Reproduce the entire listing exactly. Leave the pictures out.

--------------------------------

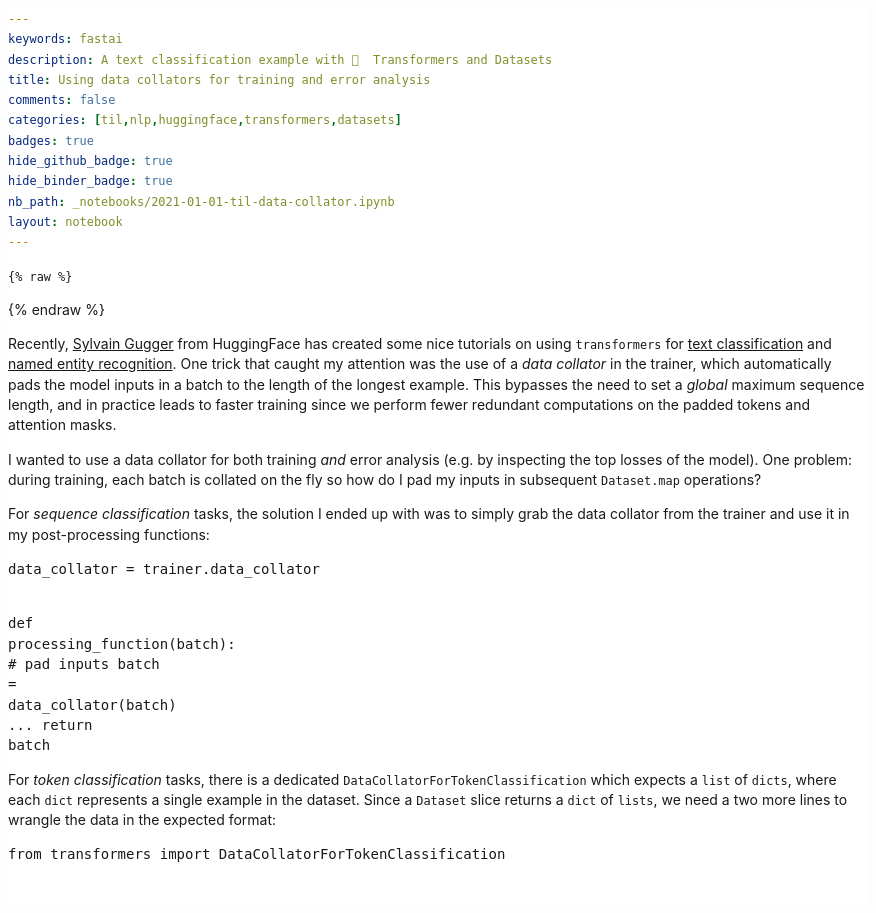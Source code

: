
 ```yaml
---
keywords: fastai
description: A text classification example with 🤗  Transformers and Datasets
title: Using data collators for training and error analysis
comments: false
categories: [til,nlp,huggingface,transformers,datasets]
badges: true
hide_github_badge: true
hide_binder_badge: true
nb_path: _notebooks/2021-01-01-til-data-collator.ipynb
layout: notebook
---
```




<div class="container" id="notebook-container">
        
    {% raw %}
    
<div class="cell border-box-sizing code_cell rendered">

</div>
    {% endraw %}

<div class="cell border-box-sizing text_cell rendered"><div class="inner_cell">
<div class="text_cell_render border-box-sizing rendered_html">
<p>Recently, <a href="https://twitter.com/GuggerSylvain?s=20">Sylvain Gugger</a> from HuggingFace has created some nice tutorials on using <code>transformers</code> for <a href="https://colab.research.google.com/github/huggingface/notebooks/blob/master/examples/text_classification.ipynb">text classification</a> and <a href="https://colab.research.google.com/github/huggingface/notebooks/blob/master/examples/token_classification.ipynb#scrollTo=545PP3o8IrJV">named entity recognition</a>. One trick that caught my attention was the use of a <em>data collator</em> in the trainer, which automatically pads the model inputs in a batch to the length of the longest example. This bypasses the need to set a <em>global</em> maximum sequence length, and in practice leads to faster training since we perform fewer redundant computations on the padded tokens and attention masks.</p>
<p>I wanted to use a data collator for both training <em>and</em> error analysis (e.g. by inspecting the top losses of the model). One problem: during training, each batch is collated on the fly so how do I pad my inputs in subsequent <code>Dataset.map</code> operations?</p>
<p>For <em>sequence classification</em> tasks, the solution I ended up with was to simply grab the data collator from the trainer and use it in my post-processing functions:</p>
<div class="highlight"><pre><span></span><span class="n">data_collator</span> <span class="o">=</span> <span class="n">trainer</span><span class="o">.</span><span class="n">data_collator</span>

<span class="k">def</span> <span class="nf">processing_function</span><span class="p">(</span><span class="n">batch</span><span class="p">):</span>
    <span class="c1"># pad inputs</span>
    <span class="n">batch</span> <span class="o">=</span> <span class="n">data_collator</span><span class="p">(</span><span class="n">batch</span><span class="p">)</span>
    <span class="o">...</span>
    <span class="k">return</span> <span class="n">batch</span>
</pre></div>
<p>For <em>token classification</em> tasks, there is a dedicated <code>DataCollatorForTokenClassification</code> which expects a <code>list</code> of <code>dicts</code>, where each <code>dict</code> represents a single example in the dataset. Since a <code>Dataset</code> slice returns a <code>dict</code> of <code>lists</code>, we need a two more lines to wrangle the data in the expected format:</p>
<div class="highlight"><pre><span></span><span class="kn">from</span> <span class="nn">transformers</span> <span class="kn">import</span> <span class="n">DataCollatorForTokenClassification</span>

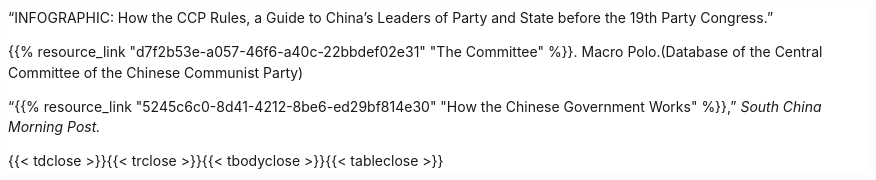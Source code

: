 “INFOGRAPHIC: How the CCP Rules, a Guide to China’s Leaders of Party and State before the 19th Party Congress.”

{{% resource_link "d7f2b53e-a057-46f6-a40c-22bbdef02e31" "The Committee" %}}. Macro Polo.(Database of the Central Committee of the Chinese Communist Party)

“{{% resource_link "5245c6c0-8d41-4212-8be6-ed29bf814e30" "How the Chinese Government Works" %}},” *South China Morning Post.*

{{< tdclose >}}{{< trclose >}}{{< tbodyclose >}}{{< tableclose >}}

--------------------------------

= Answer to this exercise =
Source code

:
 ```yaml
---
keywords: fastai
description: A text classification example with 🤗  Transformers and Datasets
title: Using data collators for training and error analysis
comments: false
categories: [til,nlp,huggingface,transformers,datasets]
badges: true
hide_github_badge: true
hide_binder_badge: true
nb_path: _notebooks/2021-01-01-til-data-collator.ipynb
layout: notebook
---
```




<div class="container" id="notebook-container">
        
    {% raw %}
    
<div class="cell border-box-sizing code_cell rendered">

</div>
    {% endraw %}

<div class="cell border-box-sizing text_cell rendered"><div class="inner_cell">
<div class="text_cell_render border-box-sizing rendered_html">
<p>Recently, <a href="https://twitter.com/GuggerSylvain?s=20">Sylvain Gugger</a> from HuggingFace has created some nice tutorials on using <code>transformers</code> for <a href="https://colab.research.google.com/github/huggingface/notebooks/blob/master/examples/text_classification.ipynb">text classification</a> and <a href="https://colab.research.google.com/github/huggingface/notebooks/blob/master/examples/token_classification.ipynb#scrollTo=545PP3o8IrJV">named entity recognition</a>. One trick that caught my attention was the use of a <em>data collator</em> in the trainer, which automatically pads the model inputs in a batch to the length of the longest example. This bypasses the need to set a <em>global</em> maximum sequence length, and in practice leads to faster training since we perform fewer redundant computations on the padded tokens and attention masks.</p>
<p>I wanted to use a data collator for both training <em>and</em> error analysis (e.g. by inspecting the top losses of the model). One problem: during training, each batch is collated on the fly so how do I pad my inputs in subsequent <code>Dataset.map</code> operations?</p>
<p>For <em>sequence classification</em> tasks, the solution I ended up with was to simply grab the data collator from the trainer and use it in my post-processing functions:</p>
<div class="highlight"><pre><span></span><span class="n">data_collator</span> <span class="o">=</span> <span class="n">trainer</span><span class="o">.</span><span class="n">data_collator</span>

<span class="k">def</span> <span class="nf">processing_function</span><span class="p">(</span><span class="n">batch</span><span class="p">):</span>
    <span class="c1"># pad inputs</span>
    <span class="n">batch</span> <span class="o">=</span> <span class="n">data_collator</span><span class="p">(</span><span class="n">batch</span><span class="p">)</span>
    <span class="o">...</span>
    <span class="k">return</span> <span class="n">batch</span>
</pre></div>
<p>For <em>token classification</em> tasks, there is a dedicated <code>DataCollatorForTokenClassification</code> which expects a <code>list</code> of <code>dicts</code>, where each <code>dict</code> represents a single example in the dataset. Since a <code>Dataset</code> slice returns a <code>dict</code> of <code>lists</code>, we need a two more lines to wrangle the data in the expected format:</p>
<div class="highlight"><pre><span></span><span class="kn">from</span> <span class="nn">transformers</span> <span class="kn">import</span> <span class="n">DataCollatorForTokenClassification</span>

Source code

: “INFOGRAPHIC: How the CCP Rules, a Guide to China’s Leaders of Party and State before the 19th Party Congress.”

{{% resource_link "d7f2b53e-a057-46f6-a40c-22bbdef02e31" "The Committee" %}}. Macro Polo.(Database of the Central Committee of the Chinese Communist Party)

“{{% resource_link "5245c6c0-8d41-4212-8be6-ed29bf814e30" "How the Chinese Government Works" %}},” *South China Morning Post.*

{{< tdclose >}}{{< trclose >}}{{< tbodyclose >}}{{< tableclose >}}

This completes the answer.